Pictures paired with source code
☆ ☆ ☆ ☆ ☆

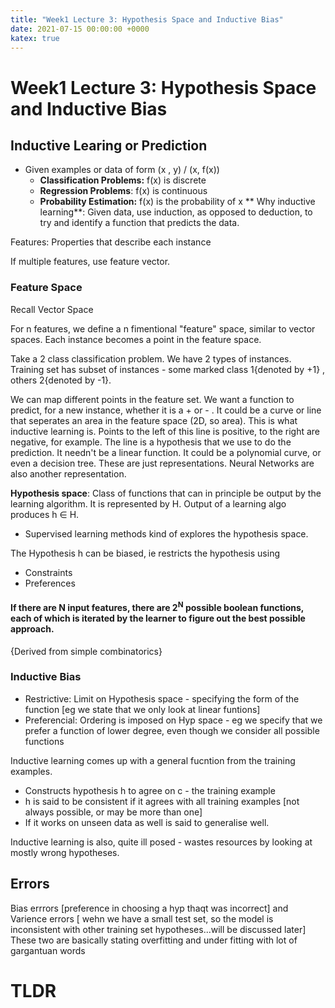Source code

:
 ```yaml
---
title: "Week1 Lecture 3: Hypothesis Space and Inductive Bias"
date: 2021-07-15 00:00:00 +0000
katex: true
---
```

# Week1 Lecture 3: Hypothesis Space and Inductive Bias

## Inductive Learing or Prediction
- Given examples or data of form (x , y) / (x, f(x))
  - **Classification Problems:** f(x) is discrete
  - **Regression Problems**: f(x) is continuous
  - **Probability Estimation:** f(x) is the probability of x
**
Why inductive learning**: Given data, use induction, as opposed to deduction, to try and identify a function that predicts the data.

Features: Properties that describe each instance

If multiple features, use feature vector.

### Feature Space

Recall Vector Space

For n features, we define a n fimentional "feature" space, similar to vector spaces. Each instance becomes a point in the feature space.

Take a 2 class classification problem.
We have 2 types of instances.
Training set has subset of instances - some marked class 1{denoted by +1} , others 2{denoted by -1}.

We can map different points in the feature set. We want a function to predict, for a new instance, whether it is a + or - . 
It could be a curve or line that seperates an area in the feature space (2D, so area). This is what inductive learning is. Points to the left of this line is positive, to the right are negative, for example. The line is a hypothesis that we use to do the prediction. 
It needn't be a linear function. It could be a polynomial curve, or even a decision tree. These are just representations. Neural Networks are also another representation.


**Hypothesis space**: Class of functions that can in principle be output by the learning algorithm. It is represented by H. Output of a learning algo produces h ∈ H.
- Supervised learning methods kind of explores the hypothesis space.

The Hypothesis h can be biased, ie restricts the hypothesis using
- Constraints
- Preferences

#### If there are N input features, there are 2<sup>N</sup> possible boolean functions, each of which is iterated by the learner to figure out the best possible approach.
{Derived from simple combinatorics}
  
### Inductive Bias
  
 - Restrictive: Limit on Hypothesis space - specifying the form of the function [eg we state that we only look at linear funtions]
 - Preferencial: Ordering is imposed on Hyp space - eg we specify that we prefer a function of lower degree, even though we consider all possible functions
  
Inductive learning comes up with a general fucntion from the training examples.
  - Constructs hypothesis h to agree on c - the training example
  - h is said to be consistent if it agrees with all training examples [not always possible, or may be more than one]
  - If it works on unseen data as well is said to generalise well.
  
 Inductive learning is also, quite ill posed - wastes resources by looking at mostly wrong hypotheses. 
  
  
  
## Errors

Bias errrors [preference in choosing a hyp thaqt was incorrect] and Varience errors [ wehn we have a small test set, so the model is inconsistent with other training set hypotheses...will be discussed later] These two are basically stating overfitting and under fitting with lot of gargantuan words

# TLDR

<i am too tired>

☆ ☆ ☆ ☆ ☆

### REQUIRED WORK
Above are some records; copy each line there that contains "examples".

### SOLVED PROBLEM
- Given examples or data of form (x , y) / (x, f(x))
Inductive learning comes up with a general fucntion from the training examples.
  - h is said to be consistent if it agrees with all training examples [not always possible, or may be more than one]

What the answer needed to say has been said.